I really found the premise of this story very interesting and I was quickly drawn into the two separate worlds of Evan and Rourke. Rourke’s furriness was a little offputting at first but the author did a good job in showing us how attractive it seemed to Evan, how soft and glossy, so I set aside my ‘Planet of the Apes’ images and focused instead on the growing attraction between the pair. What I found most fascinating was the way that the people living underground had organised their lives, grown almost robot-like in their interactions by setting aside sensory habits and focusing entirely on the mind. Evan is at first shocked and repulsed by Roarke wanting to touch him and one of the best parts of the story was seeing Evan gradually come to terms with touch and eventually come to revel in the security and love in touch.
Another aspect which worked for me was in the incidental details of life for Roarke. We find out much about the society above ground through snippets of information threaded through the story. Evan’s narrative also provides much in terms of the setting, but not in a way which dumped the information on the reader. He observes, and allows us to guess the rest, which worked for me as a reader.
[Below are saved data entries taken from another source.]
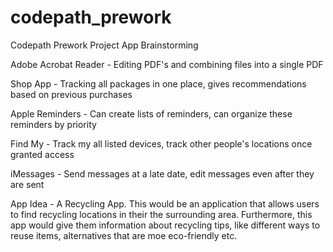 # codepath_prework
Codepath Prework Project
App Brainstorming

Adobe Acrobat Reader - Editing PDF's and combining files into a single PDF

Shop App - Tracking all packages in one place, gives recommendations based on previous purchases

Apple Reminders - Can create lists of reminders, can organize these reminders by priority

Find My - Track my all listed devices, track other people's locations once granted access

iMessages - Send messages at a late date, edit messages even after they are sent

App Idea - A Recycling App. This would be an application that allows users to find recycling locations in their the surrounding area. Furthermore, this app would give them information about recycling tips, like different ways to reuse items, alternatives that are moe eco-friendly etc. 
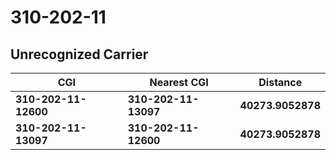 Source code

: # 310-202-11
## Unrecognized Carrier


| CGI | Nearest CGI | Distance |
|-----|-------------|----------|
| **310-202-11-12600** | **310-202-11-13097** | **40273.9052878** |
| **310-202-11-13097** | **310-202-11-12600** | **40273.9052878** |
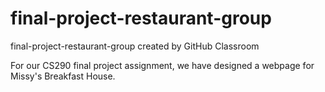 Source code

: # final-project-restaurant-group
final-project-restaurant-group created by GitHub Classroom

For our CS290 final project assignment, we have designed a webpage for Missy's Breakfast House.
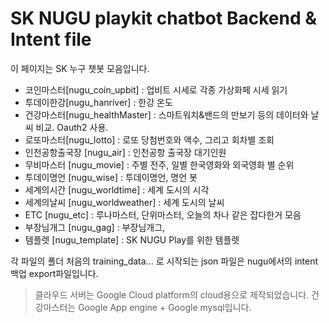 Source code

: # SK NUGU playkit chatbot Backend & Intent file

이 페이지는 SK 누구 챗봇 모음입니다.

* 코인마스터[nugu_coin_upbit] : 업비트 시세로 각종 가상화페 시세 읽기
* 투데이한강[nugu_hanriver] : 한강 온도
* 건강마스터[nugu_healthMaster] : 스마트워치&밴드의 만보기 등의 데이터와 날씨 비교. Oauth2 사용.
* 로또마스터[nugu_lotto] : 로또 당첨번호와 액수, 그리고 회차별 조회
* 인천공항출국장 [nugu_air] : 인천공항 출국장 대기인원
* 무비마스터 [nugu_movie] : 주별 전주, 일별 한국영화와 외국영화 별 순위
* 투데이명언 [nugu_wise] : 투데이명언, 명언 봇
* 세계의시간 [nugu_worldtime] : 세계 도시의 시각
* 세계의날씨 [nugu_worldweather] : 세계 도시의 날씨
* ETC [nugu_etc] : 루나마스터, 단위마스터, 오늘의 차나 같은 잡다한거 모음
* 부장님개그 [nugu_gag] : 부장님개그,
* 템플렛 [nugu_template] : SK NUGU Play를 위한 템플렛

각 파일의 폴더 처음의 training_data... 로 시작되는 json 파일은 nugu에서의 intent 백업 export파일입니다.

> 클라우드 서버는 Google Cloud platform의 cloud용으로 제작되었습니다.
> 건강마스터는 Google App engine + Google mysql입니다.
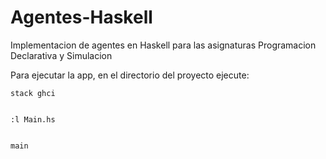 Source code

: # Agentes-Haskell
Implementacion de agentes en Haskell para las asignaturas Programacion Declarativa y Simulacion

Para ejecutar la app, en el directorio del proyecto ejecute:
       
    stack ghci
    
    
    :l Main.hs
    
    
    main
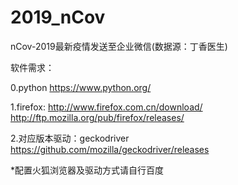 # 2019_nCov
nCov-2019最新疫情发送至企业微信(数据源：丁香医生)


软件需求：


0.python
https://www.python.org/



1.firefox:
http://www.firefox.com.cn/download/
http://ftp.mozilla.org/pub/firefox/releases/



2.对应版本驱动：geckodriver
https://github.com/mozilla/geckodriver/releases


*配置火狐浏览器及驱动方式请自行百度
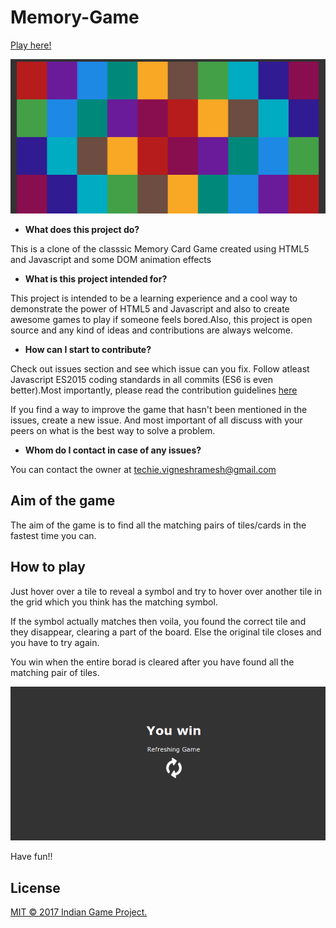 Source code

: # Memory-Game

[Play here!](http://igameproject.com/Memory-Game/)

![GameStarts](readme_images/GameStart.png)

* __What does this project do?__

This is a clone of the classsic Memory Card Game created using HTML5 and Javascript and some DOM animation effects

* __What is this project intended for?__

This project is intended to be a learning experience and a cool way to demonstrate the power of HTML5 and Javascript and also to create awesome games to play if someone feels bored.Also, this project is open source and any kind of ideas and contributions are always welcome.

* __How can I start to contribute?__

Check out issues section and see which issue can you fix. Follow atleast Javascript ES2015 coding standards in all commits (ES6 is even better).Most importantly, please read the contribution guidelines [here](https://github.com/igameproject/Memory-Game/blob/master/contributing.md)

If you find a way to improve the game that hasn't been mentioned in the issues, create a new issue. And most important of all discuss with your peers on what is the best way to solve a problem.

* __Whom do I contact in case of any issues?__

You can contact the owner at  techie.vigneshramesh@gmail.com 

## Aim of the game

The aim of the game is to find all the matching pairs of tiles/cards in the fastest time you can.

## How to play

Just hover over a tile to reveal a symbol and try to hover over another tile in the grid which you think has the matching symbol.

If the symbol actually matches then voila, you found the correct tile and they disappear, clearing a part of the board.
Else the original tile closes and you have to try again.

You win when the entire borad is cleared after you have found all the matching pair of tiles.

![GameEnds](readme_images/GameEnds.png)

Have fun!!


## License

[MIT © 2017 Indian Game Project.](../LICENSE)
I was so caught up in the story and invested in the journey of the characters that I was surprised when the story ended. The story finishes at a point where Evan moves from one part of his life to another, but instead of feeling glad, I felt a little cheated out of a longer story. The end left me with too many questions to be satisfactory and this could have been a much longer book. My disappointment stems from the fact that I was wholly invested in these characters, the future created by the author and the romance between Evan and Roarke, and the end made me want to stamp my foot and shout for more .
It’s been hard for me to pick a grade for this story. On one hard I loved it, loved the originality, the characters and the nuances to the story. On the other hand the ending brought me up short and made me feel cheated. In the end I’ve kept it in the B grade because it was very well written (despite a small amount of head-hopping) and I suppose all I can do now is to hope the author continues the story in a further book.